The stretch from the line with "the closed annulus" through the line with "Consequently, the support" in the records below: write it out exactly, and nothing else.

Data excerpts
★ ★ ★ ★ ★

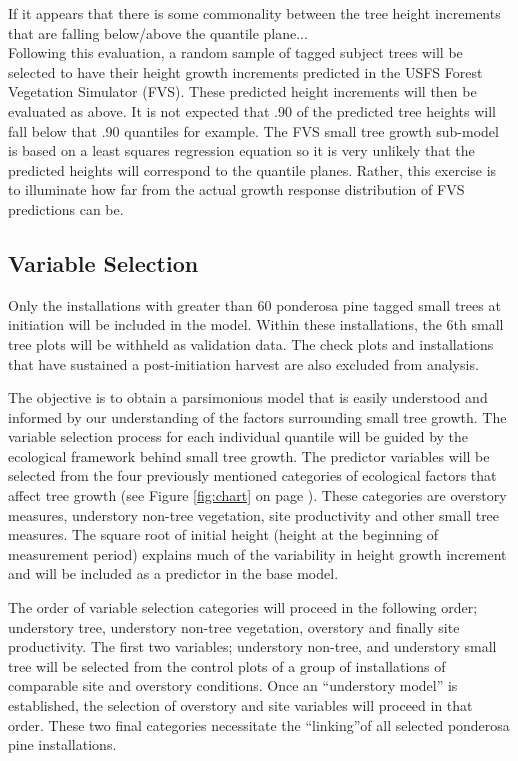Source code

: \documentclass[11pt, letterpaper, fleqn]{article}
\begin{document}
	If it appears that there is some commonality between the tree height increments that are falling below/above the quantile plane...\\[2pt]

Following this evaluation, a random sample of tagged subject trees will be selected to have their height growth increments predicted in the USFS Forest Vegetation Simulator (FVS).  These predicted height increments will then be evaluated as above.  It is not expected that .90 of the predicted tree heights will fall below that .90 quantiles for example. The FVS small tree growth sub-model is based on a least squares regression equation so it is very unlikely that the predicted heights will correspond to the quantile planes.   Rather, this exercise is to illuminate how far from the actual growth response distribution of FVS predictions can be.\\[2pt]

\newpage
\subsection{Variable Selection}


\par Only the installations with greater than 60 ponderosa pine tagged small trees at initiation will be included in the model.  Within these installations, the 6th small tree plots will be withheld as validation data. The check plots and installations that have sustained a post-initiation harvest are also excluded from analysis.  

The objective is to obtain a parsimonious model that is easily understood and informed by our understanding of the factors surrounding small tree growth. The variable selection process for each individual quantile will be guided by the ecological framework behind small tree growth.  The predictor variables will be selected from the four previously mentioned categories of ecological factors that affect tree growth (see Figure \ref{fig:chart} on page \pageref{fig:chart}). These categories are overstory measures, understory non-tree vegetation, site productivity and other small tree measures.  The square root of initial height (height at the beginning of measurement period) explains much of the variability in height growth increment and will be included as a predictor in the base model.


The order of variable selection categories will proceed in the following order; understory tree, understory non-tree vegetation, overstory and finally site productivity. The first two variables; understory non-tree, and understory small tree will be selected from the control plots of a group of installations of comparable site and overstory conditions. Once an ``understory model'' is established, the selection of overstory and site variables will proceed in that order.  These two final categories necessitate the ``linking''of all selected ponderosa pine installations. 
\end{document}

★ ★ ★ ★ ★

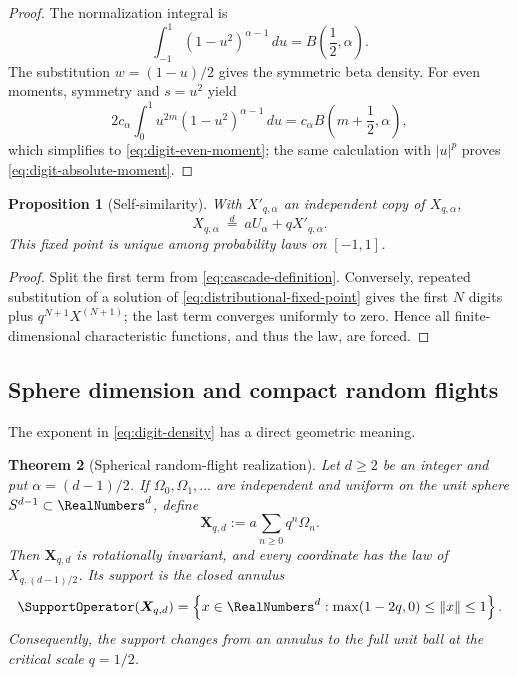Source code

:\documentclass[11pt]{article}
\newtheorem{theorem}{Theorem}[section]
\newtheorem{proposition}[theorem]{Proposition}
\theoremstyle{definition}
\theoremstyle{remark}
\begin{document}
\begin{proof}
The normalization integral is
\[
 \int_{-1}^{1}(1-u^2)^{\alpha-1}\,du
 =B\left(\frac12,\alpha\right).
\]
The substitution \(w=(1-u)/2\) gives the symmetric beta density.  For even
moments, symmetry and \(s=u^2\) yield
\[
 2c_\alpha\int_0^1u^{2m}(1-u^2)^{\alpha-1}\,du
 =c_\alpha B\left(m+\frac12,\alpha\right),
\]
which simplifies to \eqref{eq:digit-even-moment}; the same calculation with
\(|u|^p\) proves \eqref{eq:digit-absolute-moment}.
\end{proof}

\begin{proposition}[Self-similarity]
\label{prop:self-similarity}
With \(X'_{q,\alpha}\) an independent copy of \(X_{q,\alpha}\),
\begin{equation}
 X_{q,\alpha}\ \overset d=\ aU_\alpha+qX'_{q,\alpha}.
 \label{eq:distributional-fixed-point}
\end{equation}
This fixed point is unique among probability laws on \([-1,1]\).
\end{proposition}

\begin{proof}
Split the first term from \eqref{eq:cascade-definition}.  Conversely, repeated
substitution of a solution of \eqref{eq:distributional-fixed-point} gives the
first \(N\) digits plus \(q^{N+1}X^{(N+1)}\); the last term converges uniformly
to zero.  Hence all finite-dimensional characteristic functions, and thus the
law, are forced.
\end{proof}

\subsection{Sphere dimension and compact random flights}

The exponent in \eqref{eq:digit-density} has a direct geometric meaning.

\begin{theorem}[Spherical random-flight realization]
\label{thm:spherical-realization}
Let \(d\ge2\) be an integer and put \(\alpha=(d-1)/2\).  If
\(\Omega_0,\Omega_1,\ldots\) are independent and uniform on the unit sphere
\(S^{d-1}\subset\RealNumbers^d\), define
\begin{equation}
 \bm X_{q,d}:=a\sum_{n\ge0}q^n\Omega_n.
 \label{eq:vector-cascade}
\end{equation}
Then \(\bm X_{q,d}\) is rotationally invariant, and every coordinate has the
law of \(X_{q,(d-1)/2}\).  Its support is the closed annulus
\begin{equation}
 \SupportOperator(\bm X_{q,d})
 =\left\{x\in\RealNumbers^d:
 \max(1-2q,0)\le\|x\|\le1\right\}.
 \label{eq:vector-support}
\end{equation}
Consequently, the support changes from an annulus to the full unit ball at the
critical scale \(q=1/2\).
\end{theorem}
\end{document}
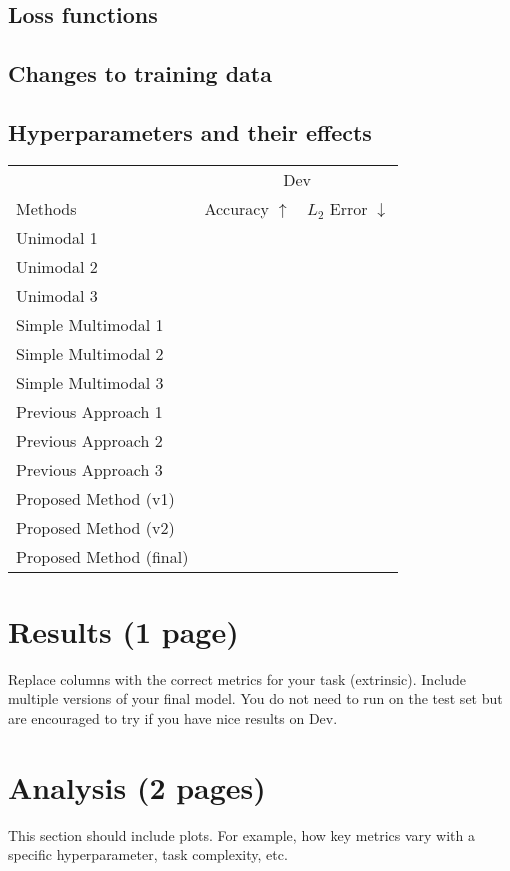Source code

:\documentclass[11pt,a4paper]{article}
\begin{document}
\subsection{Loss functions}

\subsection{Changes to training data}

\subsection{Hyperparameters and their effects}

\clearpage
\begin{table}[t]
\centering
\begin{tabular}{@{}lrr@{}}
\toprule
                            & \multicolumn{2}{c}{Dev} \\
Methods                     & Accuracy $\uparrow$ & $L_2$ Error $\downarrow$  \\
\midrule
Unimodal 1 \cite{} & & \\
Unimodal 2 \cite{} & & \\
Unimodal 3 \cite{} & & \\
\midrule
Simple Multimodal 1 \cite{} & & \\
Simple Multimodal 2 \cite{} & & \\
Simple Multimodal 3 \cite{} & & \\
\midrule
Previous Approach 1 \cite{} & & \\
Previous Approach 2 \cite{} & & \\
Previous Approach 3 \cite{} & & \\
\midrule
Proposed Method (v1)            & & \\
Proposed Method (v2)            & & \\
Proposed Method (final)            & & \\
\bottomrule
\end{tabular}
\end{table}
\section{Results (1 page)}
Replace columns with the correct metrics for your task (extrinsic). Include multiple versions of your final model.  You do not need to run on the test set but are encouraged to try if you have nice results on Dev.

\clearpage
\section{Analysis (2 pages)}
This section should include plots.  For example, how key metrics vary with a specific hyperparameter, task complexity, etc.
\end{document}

★ ★ ★ ★ ★

-- Result for this task --
law of \(X_{q,(d-1)/2}\).  Its support is the closed annulus
\begin{equation}
 \SupportOperator(\bm X_{q,d})
 =\left\{x\in\RealNumbers^d:
 \max(1-2q,0)\le\|x\|\le1\right\}.
 \label{eq:vector-support}
\end{equation}
Consequently, the support changes from an annulus to the full unit ball at the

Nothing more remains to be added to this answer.